>>

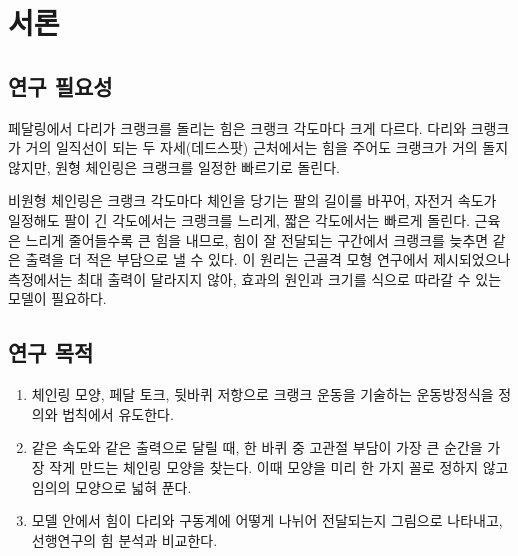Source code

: \section{서론}

\subsection{연구 필요성}
페달링에서 다리가 크랭크를 돌리는 힘은 크랭크 각도마다 크게 다르다. 다리와 크랭크가 거의 일직선이 되는 두 자세(데드스팟) 근처에서는 힘을 주어도 크랭크가 거의 돌지 않지만, 원형 체인링은 크랭크를 일정한 빠르기로 돌린다.

비원형 체인링은 크랭크 각도마다 체인을 당기는 팔의 길이를 바꾸어, 자전거 속도가 일정해도 팔이 긴 각도에서는 크랭크를 느리게, 짧은 각도에서는 빠르게 돌린다. 근육은 느리게 줄어들수록 큰 힘을 내므로, 힘이 잘 전달되는 구간에서 크랭크를 늦추면 같은 출력을 더 적은 부담으로 낼 수 있다. 이 원리는 근골격 모형 연구에서 제시되었으나\cite{rankin2008} 측정에서는 최대 출력이 달라지지 않아\cite{leong2017}, 효과의 원인과 크기를 식으로 따라갈 수 있는 모델이 필요하다.

\subsection{연구 목적}
\begin{enumerate}
\item 체인링 모양, 페달 토크, 뒷바퀴 저항으로 크랭크 운동을 기술하는 운동방정식을 정의와 법칙에서 유도한다.
\item 같은 속도와 같은 출력으로 달릴 때, 한 바퀴 중 고관절 부담이 가장 큰 순간을 가장 작게 만드는 체인링 모양을 찾는다. 이때 모양을 미리 한 가지 꼴로 정하지 않고 임의의 모양으로 넓혀 푼다.
\item 모델 안에서 힘이 다리와 구동계에 어떻게 나뉘어 전달되는지 그림으로 나타내고, 선행연구의 힘 분석과 비교한다.
\end{enumerate}
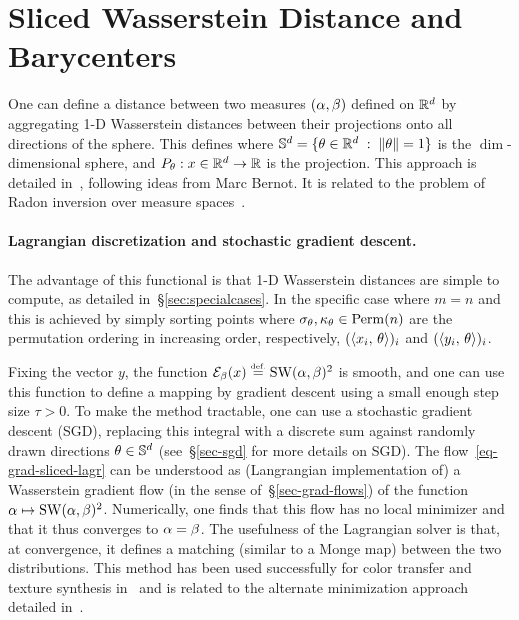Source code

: \section{Sliced Wasserstein Distance and Barycenters}\label{sec-sliced}

One can define a distance between two measures $(\alpha,\beta)$ defined on $\mathbb{R}^d$ by aggregating 1-D Wasserstein distances between their projections onto all directions of the sphere. This defines
where $\mathbb{S}^d = \{ \theta \in \mathbb{R}^d \;:\; \left\| \theta \right\|=1 \}$ is the $\dim$-dimensional sphere, and $P_\theta : x \in \mathbb{R}^d \rightarrow \mathbb{R}$ is the projection. This approach is detailed in~\citep{2013-Bonneel-barycenter}, following ideas from Marc Bernot. It is related to the problem of Radon inversion over measure spaces~\citep{AbrahamRadon}. 

\paragraph{Lagrangian discretization and stochastic gradient descent. }

The advantage of this functional is that 1-D Wasserstein distances are simple to compute, as detailed in~\S\ref{sec:specialcases}. In the specific case where $m=n$ and 
this is achieved by simply sorting points
where $\sigma_\theta,\kappa_\theta \in \mathrm{Perm}(n)$ are the permutation ordering in increasing order, respectively, $(\langle x_i,\,\theta\rangle)_i$ and $(\langle y_i,\,\theta\rangle)_i$. 

Fixing the vector $y$, the function $\Ee_\be(x) \eqdef \SW(\al,\be)^2$ is smooth, and one can use this function to define a mapping by gradient descent 
using a small enough step size $\tau>0$. 
%
To make the method tractable, one can use a stochastic gradient descent (SGD), replacing this integral with a discrete sum against randomly drawn directions $\theta \in \mathbb{S}^d$ (see~\S\ref{sec-sgd} for more details on SGD). 
%
The flow~\eqref{eq-grad-sliced-lagr} can be understood as (Langrangian implementation of) a Wasserstein gradient flow (in the sense of~\S\ref{sec-grad-flows}) of the function $\alpha \mapsto \operatorname{SW}(\alpha,\beta)^2$. Numerically, one finds that this flow has no local minimizer and that it thus converges to $\alpha=\beta$. The usefulness of the Lagrangian solver is that, at convergence, it defines a matching (similar to a Monge map) between the two distributions. This method has been used successfully for color transfer and texture synthesis in~\citep{rabin-ssvm-11} and is related to the alternate minimization approach detailed in~\citep{pitie2007automated}.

<<

THE PROBLEM:
Once the pictures are set aside, the remaining data must be transcribed exactly.

WRITTEN RESPONSE:
Source code

: \section{서론}

\subsection{연구 필요성}
페달링에서 다리가 크랭크를 돌리는 힘은 크랭크 각도마다 크게 다르다. 다리와 크랭크가 거의 일직선이 되는 두 자세(데드스팟) 근처에서는 힘을 주어도 크랭크가 거의 돌지 않지만, 원형 체인링은 크랭크를 일정한 빠르기로 돌린다.

비원형 체인링은 크랭크 각도마다 체인을 당기는 팔의 길이를 바꾸어, 자전거 속도가 일정해도 팔이 긴 각도에서는 크랭크를 느리게, 짧은 각도에서는 빠르게 돌린다. 근육은 느리게 줄어들수록 큰 힘을 내므로, 힘이 잘 전달되는 구간에서 크랭크를 늦추면 같은 출력을 더 적은 부담으로 낼 수 있다. 이 원리는 근골격 모형 연구에서 제시되었으나\cite{rankin2008} 측정에서는 최대 출력이 달라지지 않아\cite{leong2017}, 효과의 원인과 크기를 식으로 따라갈 수 있는 모델이 필요하다.

\subsection{연구 목적}
\begin{enumerate}
\item 체인링 모양, 페달 토크, 뒷바퀴 저항으로 크랭크 운동을 기술하는 운동방정식을 정의와 법칙에서 유도한다.
\item 같은 속도와 같은 출력으로 달릴 때, 한 바퀴 중 고관절 부담이 가장 큰 순간을 가장 작게 만드는 체인링 모양을 찾는다. 이때 모양을 미리 한 가지 꼴로 정하지 않고 임의의 모양으로 넓혀 푼다.
\item 모델 안에서 힘이 다리와 구동계에 어떻게 나뉘어 전달되는지 그림으로 나타내고, 선행연구의 힘 분석과 비교한다.
\end{enumerate}
Source code

: \section{Sliced Wasserstein Distance and Barycenters}\label{sec-sliced}

One can define a distance between two measures $(\alpha,\beta)$ defined on $\mathbb{R}^d$ by aggregating 1-D Wasserstein distances between their projections onto all directions of the sphere. This defines
where $\mathbb{S}^d = \{ \theta \in \mathbb{R}^d \;:\; \left\| \theta \right\|=1 \}$ is the $\dim$-dimensional sphere, and $P_\theta : x \in \mathbb{R}^d \rightarrow \mathbb{R}$ is the projection. This approach is detailed in~\citep{2013-Bonneel-barycenter}, following ideas from Marc Bernot. It is related to the problem of Radon inversion over measure spaces~\citep{AbrahamRadon}. 

\paragraph{Lagrangian discretization and stochastic gradient descent. }

The advantage of this functional is that 1-D Wasserstein distances are simple to compute, as detailed in~\S\ref{sec:specialcases}. In the specific case where $m=n$ and 
this is achieved by simply sorting points
where $\sigma_\theta,\kappa_\theta \in \mathrm{Perm}(n)$ are the permutation ordering in increasing order, respectively, $(\langle x_i,\,\theta\rangle)_i$ and $(\langle y_i,\,\theta\rangle)_i$. 

Fixing the vector $y$, the function $\Ee_\be(x) \eqdef \SW(\al,\be)^2$ is smooth, and one can use this function to define a mapping by gradient descent 
using a small enough step size $\tau>0$. 
%
To make the method tractable, one can use a stochastic gradient descent (SGD), replacing this integral with a discrete sum against randomly drawn directions $\theta \in \mathbb{S}^d$ (see~\S\ref{sec-sgd} for more details on SGD). 
%
The flow~\eqref{eq-grad-sliced-lagr} can be understood as (Langrangian implementation of) a Wasserstein gradient flow (in the sense of~\S\ref{sec-grad-flows}) of the function $\alpha \mapsto \operatorname{SW}(\alpha,\beta)^2$. Numerically, one finds that this flow has no local minimizer and that it thus converges to $\alpha=\beta$. The usefulness of the Lagrangian solver is that, at convergence, it defines a matching (similar to a Monge map) between the two distributions. This method has been used successfully for color transfer and texture synthesis in~\citep{rabin-ssvm-11} and is related to the alternate minimization approach detailed in~\citep{pitie2007automated}.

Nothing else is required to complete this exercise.